Songs
A list of songs you ought to know about. You can sort the table by clicking (some of the) headding. Using CSV technology! Some songs have not yet been written about, in which case you can not click the title... but it is important to know they're out there!
Baccara
I don't know why I like Baccara so much, but there's probably going to be many songs by them here. There's recent preformances and the songs hold up against current music as fun, danceable songs to enjoy.
- Yes Sir, I Can Bougie - 1977
- A woman assures a man that she can dance she just needs a song that she wants to dance to. I'm sure there's a feminist interpretation of this somewhere. What sells it for me is when she explains "I already told you in the first verse" as if a man asked her to dance and she's actively singing her response at him. This is probably Baccara's most famous song. Oh and of course it's on YouTube.
- Sorry, I'm a Lady - 1977
- Their second favorite song and another song with a comma in the title. In this song the singer is no longer waiting for the right song, but she's apparently very attracted to a man and upset that she's a proper lady and feels bad sleeping with him. Although she describes him as "bad company" and says she'd rather be "just a little shady." Another possible feminist interpretation! Although, she asks for "power, passion" and says she needs "more than sympathy" so, uh maybe not. A more recent preformance is on YouTube.
- The Devil Sent You to Lorado - 1977
- This is one of those songs that... boy. You just gotta hear it. It's a narrative of a girl who falls in love with a con-man and blames the devil for sendign the man to Loredo "because he knew that I was there." It's a very fun song with a (fittingly) Spanish flavor. Since it's [current year] of course it's available on YouTube.
Cherry Cherry
When is a Japanese idol group not a Japanese idol group? When they're three American girls arriving on the American Train to bring the American Dream to Japan. If you know your modern Japanese history that concept is inherently flawed and yikes on toast, but Joey Carbone seemed to think it was a good idea. It is very novel and the original songs are pretty good and the covers are even better, since you never knew you needed 80s pop-rock covers of them until you had them.
- Do You Wanna Dance (American Train) - 1988
- This is the cover I didn't know I needed. Samantha Newark sings a rockin' 80s cover of the 1958 Bobby Freeman song. Samantha Newark has made the whole album available on her website and it is worth a listen.
Dame Enda Everage
The Australian housewife and Megastar.
- Spooky Christmas - 1988
- There's a few covers of this but it is my go-to Christmas song. As someone who hates most Christmas songs you can make guesses as to why. It really must be expereinced for yourself, and naturally it's on YouTube.
Gene London
- Walkin' Talkin' Christmas Tree
- This is cringy and wholly inapproprate by today's standards. There's a reason there's little record of this song online. The song is truly a product of its time. Some people call it casual racism but I think it's more well-intentioned-- although that's just into the whole idea of the white savior "teaching them what we kids know; 'Bout liberty and friendliness and help your neighbor in distress." Even if the song does imply that "yellows and whites and blacks and browns" will come together in unity, the real redeeming feature of the song is that it answers what a tiny elf on your shoulder would say in "accents tense"-- Surely, it would ask you "what would you be if you had good sense." There is a recording available from April Winchell's MP3 archive (link directly to MP3) for the time being.
Karacter
- Science Gives You Courage (Karacter) - 2005
- This is the first Karacter song I head and of course fell in love with. If my memory is correct this band started life as a Kraftwerk tribute band, however I always thought it was a bit mroe gritty. I am told that Lifestyle ("Sean's other band") still preforms the songs from time to time.

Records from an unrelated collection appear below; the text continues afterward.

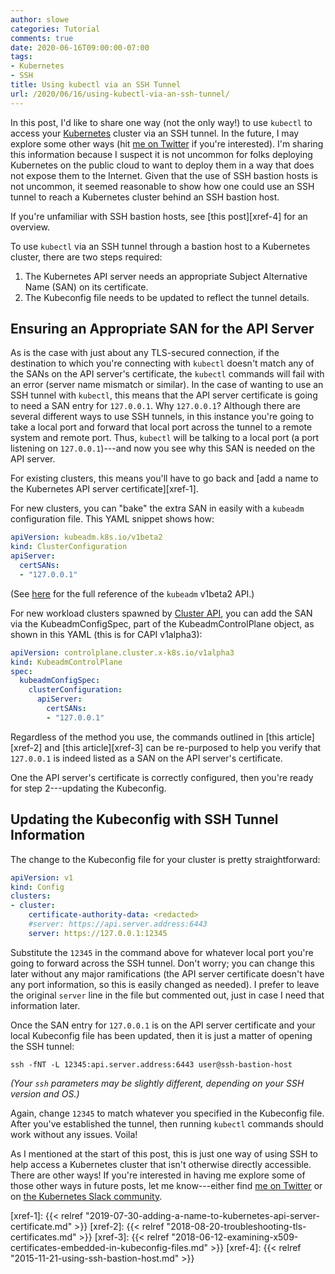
 ```yaml
---
author: slowe
categories: Tutorial
comments: true
date: 2020-06-16T09:00:00-07:00
tags:
- Kubernetes
- SSH
title: Using kubectl via an SSH Tunnel
url: /2020/06/16/using-kubectl-via-an-ssh-tunnel/
---
```


In this post, I'd like to share one way (not the only way!) to use `kubectl` to access your [Kubernetes][link-4] cluster via an SSH tunnel. In the future, I may explore some other ways (hit [me on Twitter][link-99] if you're interested). I'm sharing this information because I suspect it is not uncommon for folks deploying Kubernetes on the public cloud to want to deploy them in a way that does not expose them to the Internet. Given that the use of SSH bastion hosts is not uncommon, it seemed reasonable to show how one could use an SSH tunnel to reach a Kubernetes cluster behind an SSH bastion host.<!--more-->

If you're unfamiliar with SSH bastion hosts, see [this post][xref-4] for an overview.

To use `kubectl` via an SSH tunnel through a bastion host to a Kubernetes cluster, there are two steps required:

1. The Kubernetes API server needs an appropriate Subject Alternative Name (SAN) on its certificate.
2. The Kubeconfig file needs to be updated to reflect the tunnel details.

## Ensuring an Appropriate SAN for the API Server

As is the case with just about any TLS-secured connection, if the destination to which you're connecting with `kubectl` doesn't match any of the SANs on the API server's certificate, the `kubectl` commands will fail with an error (server name mismatch or similar). In the case of wanting to use an SSH tunnel with `kubectl`, this means that the API server certificate is going to need a SAN entry for `127.0.0.1`. Why `127.0.0.1`? Although there are several different ways to use SSH tunnels, in this instance you're going to take a local port and forward that local port across the tunnel to a remote system and remote port. Thus, `kubectl` will be talking to a local port (a port listening on `127.0.0.1`)---and now you see why this SAN is needed on the API server.

For existing clusters, this means you'll have to go back and [add a name to the Kubernetes API server certificate][xref-1].

For new clusters, you can "bake" the extra SAN in easily with a `kubeadm` configuration file. This YAML snippet shows how:

```yaml
apiVersion: kubeadm.k8s.io/v1beta2
kind: ClusterConfiguration
apiServer:
  certSANs:
  - "127.0.0.1"
```

(See [here][link-1] for the full reference of the `kubeadm` v1beta2 API.)

For new workload clusters spawned by [Cluster API][link-2], you can add the SAN via the KubeadmConfigSpec, part of the KubeadmControlPlane object, as shown in this YAML (this is for CAPI v1alpha3):

```yaml
apiVersion: controlplane.cluster.x-k8s.io/v1alpha3
kind: KubeadmControlPlane
spec:
  kubeadmConfigSpec:
    clusterConfiguration:
      apiServer:
        certSANs:
        - "127.0.0.1"
```

Regardless of the method you use, the commands outlined in [this article][xref-2] and [this article][xref-3] can be re-purposed to help you verify that `127.0.0.1` is indeed listed as a SAN on the API server's certificate.

One the API server's certificate is correctly configured, then you're ready for step 2---updating the Kubeconfig.

## Updating the Kubeconfig with SSH Tunnel Information

The change to the Kubeconfig file for your cluster is pretty straightforward:

```yaml
apiVersion: v1
kind: Config
clusters:
- cluster:
    certificate-authority-data: <redacted>
    #server: https://api.server.address:6443
    server: https://127.0.0.1:12345
```

Substitute the `12345` in the command above for whatever local port you're going to forward across the SSH tunnel. Don't worry; you can change this later without any major ramifications (the API server certificate doesn't have any port information, so this is easily changed as needed). I prefer to leave the original `server` line in the file but commented out, just in case I need that information later.

Once the SAN entry for `127.0.0.1` is on the API server certificate and your local Kubeconfig file has been updated, then it is just a matter of opening the SSH tunnel:

    ssh -fNT -L 12345:api.server.address:6443 user@ssh-bastion-host

_(Your `ssh` parameters may be slightly different, depending on your SSH version and OS.)_

Again, change `12345` to match whatever you specified in the Kubeconfig file. After you've established the tunnel, then running `kubectl` commands should work without any issues. Voila!

As I mentioned at the start of this post, this is just one way of using SSH to help access a Kubernetes cluster that isn't otherwise directly accessible. There are other ways! If you're interested in having me explore some of those other ways in future posts, let me know---either find [me on Twitter][link-99] or on [the Kubernetes Slack community][link-2].

[link-1]: https://godoc.org/k8s.io/kubernetes/cmd/kubeadm/app/apis/kubeadm/v1beta2
[link-2]: https://cluster-api.sigs.k8s.io/
[link-3]: https://kubernetes.slack.com/
[link-4]: https://kubernetes.io/
[link-99]: https://twitter.com/scott_lowe
[xref-1]: {{< relref "2019-07-30-adding-a-name-to-kubernetes-api-server-certificate.md" >}}
[xref-2]: {{< relref "2018-08-20-troubleshooting-tls-certificates.md" >}}
[xref-3]: {{< relref "2018-06-12-examining-x509-certificates-embedded-in-kubeconfig-files.md" >}}
[xref-4]: {{< relref "2015-11-21-using-ssh-bastion-host.md" >}}
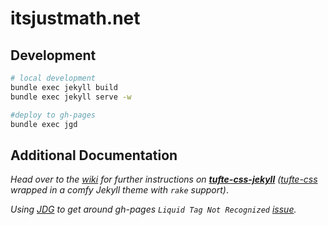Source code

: # itsjustmath.net

## Development

```zsh
# local development
bundle exec jekyll build
bundle exec jekyll serve -w

#deploy to gh-pages
bundle exec jgd
```

## Additional Documentation

_Head over to the [wiki](https://github.com/itsjustmath/itsjustmath.net/wiki) for further instructions on **[tufte-css-jekyll](https://github.com/sdruskat/tufte-css-jekyll)** ([tufte-css](https://github.com/edwardtufte/tufte-css) wrapped in a comfy Jekyll theme with `rake` support)_.

_Using [JDG](https://github.com/yegor256/jekyll-github-deploy) to get around gh-pages `Liquid Tag Not Recognized` [issue](https://github.com/clayh53/tufte-jekyll/issues/52)._


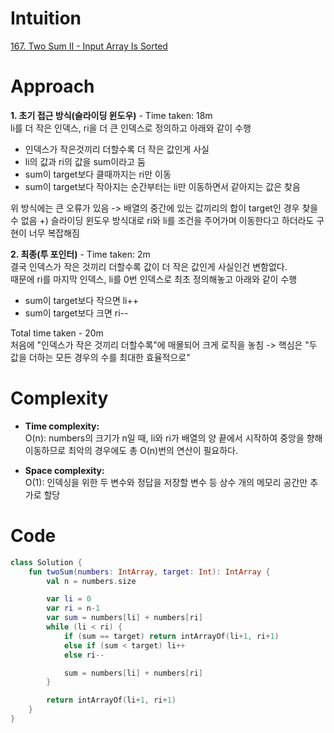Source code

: # Intuition
[167. Two Sum II - Input Array Is Sorted](https://leetcode.com/problems/two-sum-ii-input-array-is-sorted/description)

# Approach
**1. 초기 접근 방식(슬라이딩 윈도우)** - Time taken: 18m    
li를 더 작은 인덱스, ri을 더 큰 인덱스로 정의하고 아래와 같이 수행   
- 인덱스가 작은것끼리 더할수록 더 작은 값인게 사실
- li의 값과 ri의 값을 sum이라고 둠
- sum이 target보다 클때까지는 ri만 이동
- sum이 target보다 작아지는 순간부터는 li만 이동하면서 같아지는 값은 찾음

위 방식에는 큰 오류가 있음 -> 배열의 중간에 있는 값끼리의 합이 target인 경우 찾을 수 없음
+) 슬라이딩 윈도우 방식대로 ri와 li를 조건을 주어가며 이동한다고 하더라도 구현이 너무 복잡해짐   


**2. 최종(투 포인터)** - Time taken: 2m   
결국 인덱스가 작은 것끼리 더할수록 값이 더 작은 값인게 사실인건 변함없다.  
때문에 ri를 마지막 인덱스, li를 0번 인덱스로 최초 정의해놓고 아래와 같이 수행    
- sum이 target보다 작으면 li++
- sum이 target보다 크면 ri--

Total time taken - 20m    
처음에 "인덱스가 작은 것끼리 더할수록"에 매몰되어 크게 로직을 놓침 -> 핵심은 "두 값을 더하는 모든 경우의 수를 최대한 효율적으로" 

# Complexity
- **Time complexity:**    
O(n): numbers의 크기가 n일 때, li와 ri가 배열의 양 끝에서 시작하여 중앙을 향해 이동하므로  최악의 경우에도 총 O(n)번의 연산이 필요하다.

- **Space complexity:**     
O(1): 인덱싱을 위한 두 변수와 정답을 저장할 변수 등 상수 개의 메모리 공간만 추가로 할당

# Code
```kotlin []
class Solution {
    fun twoSum(numbers: IntArray, target: Int): IntArray {
        val n = numbers.size

        var li = 0
        var ri = n-1
        var sum = numbers[li] + numbers[ri]
        while (li < ri) {
            if (sum == target) return intArrayOf(li+1, ri+1)
            else if (sum < target) li++
            else ri--

            sum = numbers[li] + numbers[ri]
        }

        return intArrayOf(li+1, ri+1)
    }
}
```
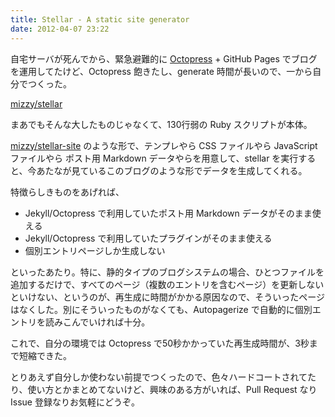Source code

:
 ```yaml
---
title: Stellar - A static site generator
date: 2012-04-07 23:22
---
```


自宅サーバが死んでから、緊急避難的に [Octopress](http://octopress.org/) + GitHub Pages でブログを運用してたけど、Octopress 飽きたし、generate 時間が長いので、一から自分でつくった。

[mizzy/stellar](https://github.com/mizzy/stellar)

まあでもそんな大したものじゃなくて、130行弱の Ruby スクリプトが本体。

[mizzy/stellar-site](https://github.com/mizzy/stellar-site) のような形で、テンプレやら CSS ファイルやら JavaScript ファイルやら ポスト用 Markdown データやらを用意して、stellar を実行すると、今あたなが見ているこのブログのような形でデータを生成してくれる。

特徴らしきものをあげれば、

 * Jekyll/Octopress で利用していたポスト用 Markdown データがそのまま使える
 * Jekyll/Octopress で利用していたプラグインがそのまま使える
 * 個別エントリページしか生成しない

といったあたり。特に、静的タイプのブログシステムの場合、ひとつファイルを追加するだけで、すべてのページ（複数のエントリを含むページ）を更新しないといけない、というのが、再生成に時間がかかる原因なので、そういったページはなくした。別にそういったものがなくても、Autopagerize で自動的に個別エントリを読みこんでいければ十分。

これで、自分の環境では Octopress で50秒かかっていた再生成時間が、3秒まで短縮できた。

とりあえず自分しか使わない前提でつくったので、色々ハードコートされてたり、使い方とかまとめてないけど、興味のある方がいれば、Pull Request なり Issue 登録なりお気軽にどうぞ。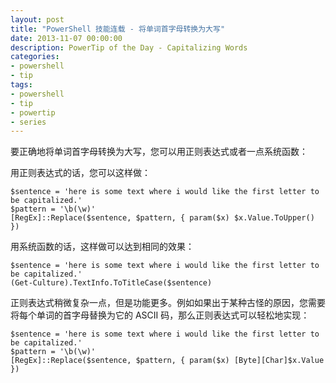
 ```yaml
---
layout: post
title: "PowerShell 技能连载 - 将单词首字母转换为大写"
date: 2013-11-07 00:00:00
description: PowerTip of the Day - Capitalizing Words
categories:
- powershell
- tip
tags:
- powershell
- tip
- powertip
- series
---
```

要正确地将单词首字母转换为大写，您可以用正则表达式或者一点系统函数：

用正则表达式的话，您可以这样做：

	$sentence = 'here is some text where i would like the first letter to be capitalized.'
	$pattern = '\b(\w)'
	[RegEx]::Replace($sentence, $pattern, { param($x) $x.Value.ToUpper() })

用系统函数的话，这样做可以达到相同的效果：

	$sentence = 'here is some text where i would like the first letter to be capitalized.'
	(Get-Culture).TextInfo.ToTitleCase($sentence)

正则表达式稍微复杂一点，但是功能更多。例如如果出于某种古怪的原因，您需要将每个单词的首字母替换为它的 ASCII 码，那么正则表达式可以轻松地实现：

	$sentence = 'here is some text where i would like the first letter to be capitalized.'
	$pattern = '\b(\w)'
	[RegEx]::Replace($sentence, $pattern, { param($x) [Byte][Char]$x.Value })

<!--本文国际来源：[Capitalizing Words](http://community.idera.com/powershell/powertips/b/tips/posts/capitalizing-words)-->
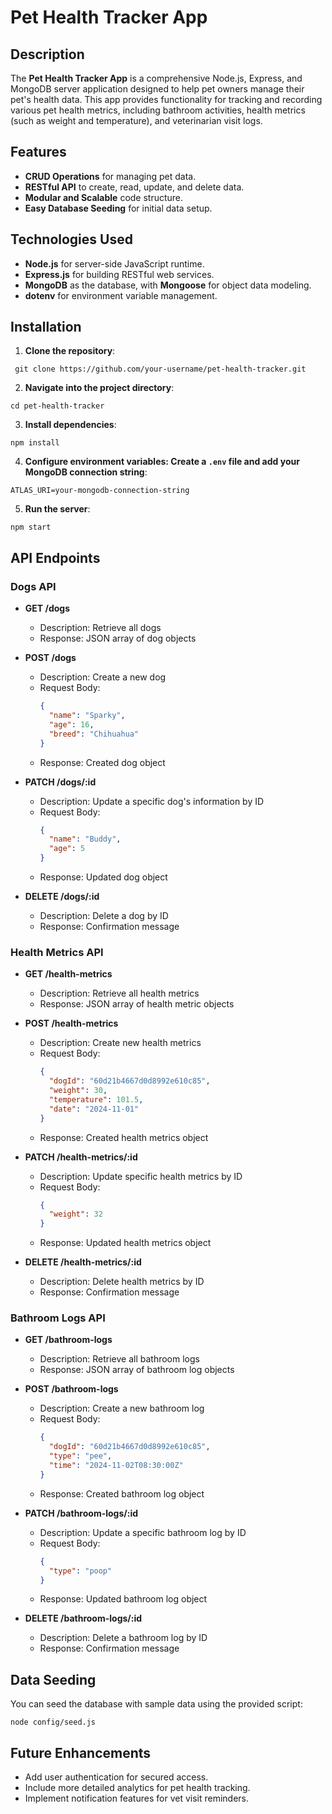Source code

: # Pet Health Tracker App

## Description
The **Pet Health Tracker App** is a comprehensive Node.js, Express, and MongoDB server application designed to help pet owners manage their pet's health data. This app provides functionality for tracking and recording various pet health metrics, including bathroom activities, health metrics (such as weight and temperature), and veterinarian visit logs.

## Features
- **CRUD Operations** for managing pet data.
- **RESTful API** to create, read, update, and delete data.
- **Modular and Scalable** code structure.
- **Easy Database Seeding** for initial data setup.

## Technologies Used
- **Node.js** for server-side JavaScript runtime.
- **Express.js** for building RESTful web services.
- **MongoDB** as the database, with **Mongoose** for object data modeling.
- **dotenv** for environment variable management.

## Installation

1. **Clone the repository**:
  ```
   git clone https://github.com/your-username/pet-health-tracker.git
  ```
2. **Navigate into the project directory**:
  ```
  cd pet-health-tracker
  ```
3.  **Install dependencies**:
  ```
  npm install
  ```
4. **Configure environment variables: Create a `.env` file and add your MongoDB connection string**:
  ```env
  ATLAS_URI=your-mongodb-connection-string
  ```
5. **Run the server**:
  ```
  npm start
  ```
## API Endpoints

### Dogs API
- **GET /dogs**
  - Description: Retrieve all dogs
  - Response: JSON array of dog objects

- **POST /dogs**
  - Description: Create a new dog
  - Request Body:
    ```json
    {
      "name": "Sparky",
      "age": 16,
      "breed": "Chihuahua"
    }
    ```
  - Response: Created dog object

- **PATCH /dogs/:id**
  - Description: Update a specific dog's information by ID
  - Request Body:
    ```json
    {
      "name": "Buddy",
      "age": 5
    }
    ```
  - Response: Updated dog object

- **DELETE /dogs/:id**
  - Description: Delete a dog by ID
  - Response: Confirmation message

### Health Metrics API
- **GET /health-metrics**
  - Description: Retrieve all health metrics
  - Response: JSON array of health metric objects

- **POST /health-metrics**
  - Description: Create new health metrics
  - Request Body:
    ```json
    {
      "dogId": "60d21b4667d0d8992e610c85",
      "weight": 30,
      "temperature": 101.5,
      "date": "2024-11-01"
    }
    ```
  - Response: Created health metrics object

- **PATCH /health-metrics/:id**
  - Description: Update specific health metrics by ID
  - Request Body:
    ```json
    {
      "weight": 32
    }
    ```
  - Response: Updated health metrics object

- **DELETE /health-metrics/:id**
  - Description: Delete health metrics by ID
  - Response: Confirmation message

### Bathroom Logs API
- **GET /bathroom-logs**
  - Description: Retrieve all bathroom logs
  - Response: JSON array of bathroom log objects

- **POST /bathroom-logs**
  - Description: Create a new bathroom log
  - Request Body:
    ```json
    {
      "dogId": "60d21b4667d0d8992e610c85",
      "type": "pee",
      "time": "2024-11-02T08:30:00Z"
    }
    ```
  - Response: Created bathroom log object

- **PATCH /bathroom-logs/:id**
  - Description: Update a specific bathroom log by ID
  - Request Body:
    ```json
    {
      "type": "poop"
    }
    ```
  - Response: Updated bathroom log object

- **DELETE /bathroom-logs/:id**
  - Description: Delete a bathroom log by ID
  - Response: Confirmation message
## Data Seeding
You can seed the database with sample data using the provided script:
```
node config/seed.js
```
## Future Enhancements
- Add user authentication for secured access.
- Include more detailed analytics for pet health tracking.
- Implement notification features for vet visit reminders.
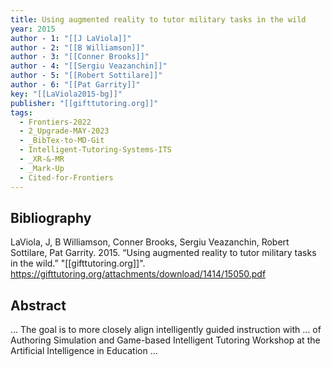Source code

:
 ```yaml
---
title: Using augmented reality to tutor military tasks in the wild
year: 2015
author - 1: "[[J LaViola]]"
author - 2: "[[B Williamson]]"
author - 3: "[[Conner Brooks]]"
author - 4: "[[Sergiu Veazanchin]]"
author - 5: "[[Robert Sottilare]]"
author - 6: "[[Pat Garrity]]"
key: "[[LaViola2015-bg]]"
publisher: "[[gifttutoring.org]]"
tags:
  - Frontiers-2022
  - 2_Upgrade-MAY-2023
  - _BibTex-to-MD-Git
  - Intelligent-Tutoring-Systems-ITS
  - _XR-&-MR
  - _Mark-Up
  - Cited-for-Frontiers
---
```


## Bibliography
LaViola, J, B Williamson, Conner Brooks, Sergiu Veazanchin, Robert Sottilare, Pat Garrity. 2015. “Using augmented reality to tutor military tasks in the wild.” "[[gifttutoring.org]]". https://gifttutoring.org/attachments/download/1414/15050.pdf

## Abstract
… The goal is to more closely align intelligently guided instruction with … of Authoring Simulation and Game-based Intelligent Tutoring Workshop at the Artificial Intelligence in Education …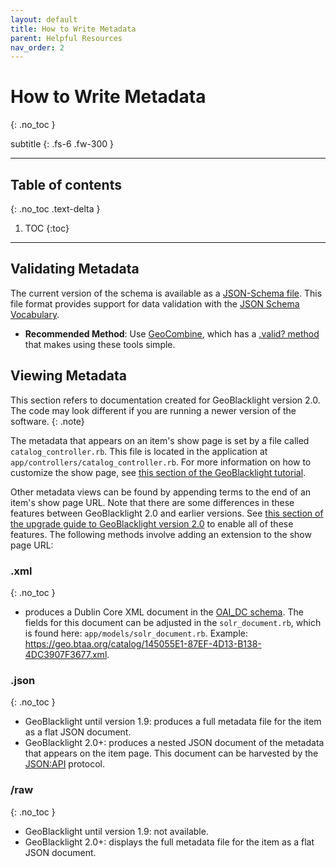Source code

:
 ```yaml
---
layout: default
title: How to Write Metadata
parent: Helpful Resources
nav_order: 2
---
```


# How to Write Metadata
{: .no_toc }

subtitle
{: .fs-6 .fw-300 }

---
## Table of contents
{: .no_toc .text-delta }

1. TOC
{:toc}

---

## Validating Metadata

The current version of the schema is available as a [JSON-Schema file](https://github.com/geoblacklight/geoblacklight/tree/main/schema). This file format provides support for data validation with the [JSON Schema Vocabulary](http://json-schema.org).

* **Recommended Method**: Use [GeoCombine](https://github.com/OpenGeoMetadata/GeoCombine), which has a [.valid? method](http://www.rubydoc.info/gems/geo_combine/0.1.0/GeoCombine/Geoblacklight#valid%3F-instance_method) that makes using these tools simple.

## Viewing Metadata

This section refers to documentation created for GeoBlacklight version 2.0. The code may look different if you are running a newer version of the software.
{: .note}

The metadata that appears on an item's show page is set by a file called `catalog_controller.rb`. This file is located in the application at `app/controllers/catalog_controller.rb`. For more information on how to customize the show page, see [this section of the GeoBlacklight tutorial](https://geoblacklight.org/tutorial/2015/02/09/customize-your-application.html#customize-metadata-shown).

Other metadata views can be found by appending terms to the end of an item's show page URL. Note that there are some differences in these features between GeoBlacklight 2.0 and earlier versions. See [this section of the upgrade guide to GeoBlacklight version 2.0](https://github.com/geoblacklight/geoblacklight/wiki/GeoBlacklight-2.0-Upgrade-Guide#update-catalogcontroller) to enable all of these features. The following methods involve adding an extension to the show page URL:

### .xml
{: .no_toc }

* produces a Dublin Core XML document in the [OAI_DC schema](https://www.openarchives.org/OAI/2.0/oai_dc.xsd). The fields for this document can be adjusted in the `solr_document.rb`, which is found here: `app/models/solr_document.rb`. Example: https://geo.btaa.org/catalog/145055E1-87EF-4D13-B138-4DC3907F3677.xml.

### .json
{: .no_toc }

* GeoBlacklight until version 1.9: produces a full metadata file for the item as a flat JSON document.
* GeoBlacklight 2.0+: produces a nested JSON document of the metadata that appears on the item page. This document can be harvested by the [JSON:API](https://jsonapi.org/) protocol.

### /raw
{: .no_toc }

* GeoBlacklight until version 1.9: not available.
* GeoBlacklight 2.0+: displays the full metadata file for the item as a flat JSON document.
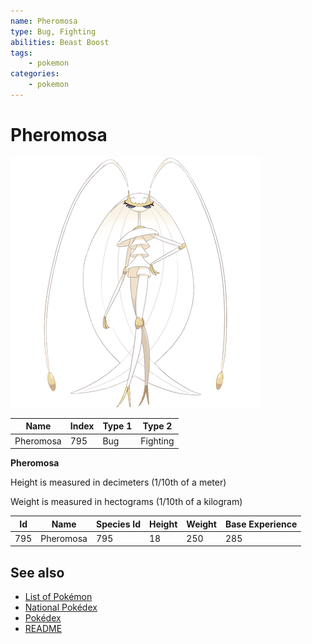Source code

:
 ```yaml
---
name: Pheromosa
type: Bug, Fighting
abilities: Beast Boost
tags:
    - pokemon
categories:
    - pokemon
---
```


# Pheromosa


![Pheromosa](images/795.png)

| **Name** | **Index** | **Type 1** | **Type 2** |
|----|----|----|----|
| Pheromosa | 795 | Bug | Fighting  |

**Pheromosa** 


Height is measured in decimeters (1/10th of a meter)

Weight is measured in hectograms (1/10th of a kilogram)

| **Id** | **Name** | **Species Id** | **Height** | **Weight** | **Base Experience** |
|--------|----------|----------------|------------|------------|---------------------|
| 795 | Pheromosa | 795 | 18 | 250 | 285 |


## See also

- [List of Pokémon](../pokemon.md)
- [National Pokédex](../national_pokedex.md)
- [Pokédex](../pokedex.md)
- [README](../README.md)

The full album is available on Bandcamp.
Norma Human and the Body People
- Don't Ask Questions - 1981
- With only one single, under the name Norma Human now jazz singer-- and she's very good at it too!-- Ellen Bernfeld produced a song in the early days of electronic music and synth. The song served as a sort of audition for her role as the singing voice of Pizzazz in Jem and the Holograms (1985-1988). The song is a rock-synth anthem of every adolecent and is available on CD Baby.
The sorting has been improved a bit. Sorting by song sorts by song title and then artist. Sorting by artist sorts by artist then song title. Sorting by album sorts first by album-- duh!-- then by artist and lastly by song title. In the shocker of the year sorting by year sorts first by year, then by artist, then by album then by song title.